Use your deodorant, cologne or perfume and, don't forget to use something
to sweeten your breath (mouth wash, chewing gum, etc.) Avoid eating garlic
or other offenders before attending a dance.
- In addition to
applauding the caller and thanking your fellow dancers at the end of each
tip you should personally speak to and thank the caller and or cuer before leaving the dance. If you are a visitor
you should also make a point of speaking with a club officer.
- Once a tip is underway,
refrain from talking. It is frequently difficult to hear and your talking
may very well prevent someone else from hearing a call. It is also
extremely rude to talk while announcements are being made. Try to quiet
anyone speaking to you. Give the speaker the same consideration you would
want if you were speaking.
- When the music starts,
get on the floor. Don't make other dancers wait or the caller
"beg" you to fill the square. Join the square nearest to you
that needs a couple. It is considered "bad manners" to pass a square needing dancers in order to fill another. If
you are looking for a square, raise your hand as you move across the
floor. If your square is not full, raise your hand with as many fingers
extended, as couples are needed. If two or three couples are squared up
and do not have a hand up, it indicates that they are waiting for someone
who has promised to dance with them. Do not try to square up with them
without asking. Do not arrange squares more than once in an evening. It is
best not arrange a square at all. Do not get on the
floor and expect the caller to find you a partner.

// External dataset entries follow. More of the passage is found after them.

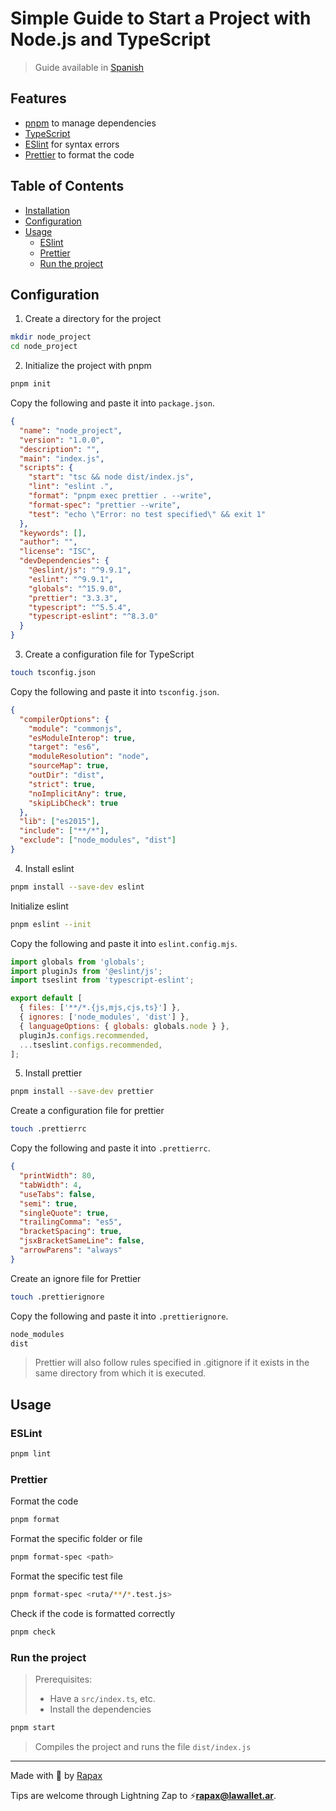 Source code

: # Simple Guide to Start a Project with Node.js and TypeScript

> Guide available in [Spanish](README.es.md)

## Features

- [pnpm](https://pnpm.io/) to manage dependencies
- [TypeScript](https://typescriptlang.org/)
- [ESlint](https://eslint.org/) for syntax errors
- [Prettier](https://prettier.io/) to format the code

## Table of Contents

- [Installation](#installation)
- [Configuration](#configuration)
- [Usage](#usage)
  - [ESlint](#eslint)
  - [Prettier](#prettier)
  - [Run the project](#run-the-project)

## Configuration

1. Create a directory for the project

```bash
mkdir node_project
cd node_project
```

2. Initialize the project with pnpm

```bash
pnpm init
```

Copy the following and paste it into `package.json`.

```json
{
  "name": "node_project",
  "version": "1.0.0",
  "description": "",
  "main": "index.js",
  "scripts": {
    "start": "tsc && node dist/index.js",
    "lint": "eslint .",
    "format": "pnpm exec prettier . --write",
    "format-spec": "prettier --write",
    "test": "echo \"Error: no test specified\" && exit 1"
  },
  "keywords": [],
  "author": "",
  "license": "ISC",
  "devDependencies": {
    "@eslint/js": "^9.9.1",
    "eslint": "^9.9.1",
    "globals": "^15.9.0",
    "prettier": "3.3.3",
    "typescript": "^5.5.4",
    "typescript-eslint": "^8.3.0"
  }
}
```

3. Create a configuration file for TypeScript

```bash
touch tsconfig.json
```

Copy the following and paste it into `tsconfig.json`.

```json
{
  "compilerOptions": {
    "module": "commonjs",
    "esModuleInterop": true,
    "target": "es6",
    "moduleResolution": "node",
    "sourceMap": true,
    "outDir": "dist",
    "strict": true,
    "noImplicitAny": true,
    "skipLibCheck": true
  },
  "lib": ["es2015"],
  "include": ["**/*"],
  "exclude": ["node_modules", "dist"]
}
```

4. Install eslint

```bash
pnpm install --save-dev eslint
```

Initialize eslint

```bash
pnpm eslint --init
```

Copy the following and paste it into `eslint.config.mjs`.

```javascript
import globals from 'globals';
import pluginJs from '@eslint/js';
import tseslint from 'typescript-eslint';

export default [
  { files: ['**/*.{js,mjs,cjs,ts}'] },
  { ignores: ['node_modules', 'dist'] },
  { languageOptions: { globals: globals.node } },
  pluginJs.configs.recommended,
  ...tseslint.configs.recommended,
];
```

5. Install prettier

```bash
pnpm install --save-dev prettier
```

Create a configuration file for prettier

```bash
touch .prettierrc
```

Copy the following and paste it into `.prettierrc`.

```json
{
  "printWidth": 80,
  "tabWidth": 4,
  "useTabs": false,
  "semi": true,
  "singleQuote": true,
  "trailingComma": "es5",
  "bracketSpacing": true,
  "jsxBracketSameLine": false,
  "arrowParens": "always"
}
```

Create an ignore file for Prettier

```bash
touch .prettierignore
```

Copy the following and paste it into `.prettierignore`.

```txt
node_modules
dist
```

> Prettier will also follow rules specified in .gitignore if it exists in the same directory from which it is executed.

## Usage

### ESLint

```bash
pnpm lint
```

### Prettier

Format the code

```bash
pnpm format
```

Format the specific folder or file

```bash
pnpm format-spec <path>
```

Format the specific test file

```bash
pnpm format-spec <ruta/**/*.test.js>
```

Check if the code is formatted correctly

```bash
pnpm check
```

### Run the project

> Prerequisites:
> - Have a `src/index.ts`, etc.
> - Install the dependencies

```bash
pnpm start
```

> Compiles the project and runs the file `dist/index.js`

---

Made with :open_hands: by [Rapax](https://rapax.dev)

Tips are welcome through Lightning Zap to :zap:**rapax@lawallet.ar**.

- IX. Be on time and don't
leave early. In square dancing, one late couple or person may mean that
three other couples or seven people must sit out. By leaving early, you
are telling the other dancers and caller that you did not have a good time
at the dance. The "wind-down" tip is just as important as the
first or middle tips. Plan to spend the complete evening when you come.
- X. Always introduce
yourself and your partner to others in the square if you don't know them.
Thank them for dancing with you after the tip.
- XI. For some, square
dancing can be a strenuous exercise. If you feel you are unable to dance,
sit out. It is usually best to remove yourself from the dance area and
return after the tip has started. Sometimes you can learn a great deal
just by watching and listening. Be considerate. If another dancer is
watching and listening, don't insist upon talking. Square dancing is a
social event but not a place to socialize during tips or rounds even if
you are not dancing.
- Square dance clubs are
the backbone of Square & Round Dancing. While there are Round Dance
only clubs, there are many more Square Dance clubs where Round Dancing is
also a part of the activity. The point of this dissertation is that
without the clubs, Square and Round Dancing will cease to exist.
Therefore, it is important that all dancers belong to and participate in
at least one club's well being. What I am attempting to say is really very
simple: If you square or round dance then you should belong to a club and
as a member of the club you need to support the club by 1.) Becoming an
officer. 2.) Paying dues in a timely manner 3.) Supporting refreshment
obligations. 4.) Attending club visitations. 5.) Attending club meetings
and social activities.
- Every club has to have
money that they can count on to operate. Halls are expensive and getting
more costly. Callers and cuers must be paid
enough to meet their expenses and be compensated for their time. Some
clubs charge admission for members as well as visitors. Others only charge
visitors and club dues are the members admission
to the function. You would never go to a movie, bowl, or play golf without
expecting to pay. Compare the cost of nearly every other activity with the
cost of square dancing and you will find that square dancing is a bargain.
- At the end of the dance
the hall usually must be swept and chairs have to be put away. Sometimes a
kitchen must be cleaned up, and several other small chores must be
accomplished. Responsible club members don't just walk out after the
dance; they stay until all the work is done. Also, make it your personal
responsibility to welcome, visit with, and say good-by to every visitor.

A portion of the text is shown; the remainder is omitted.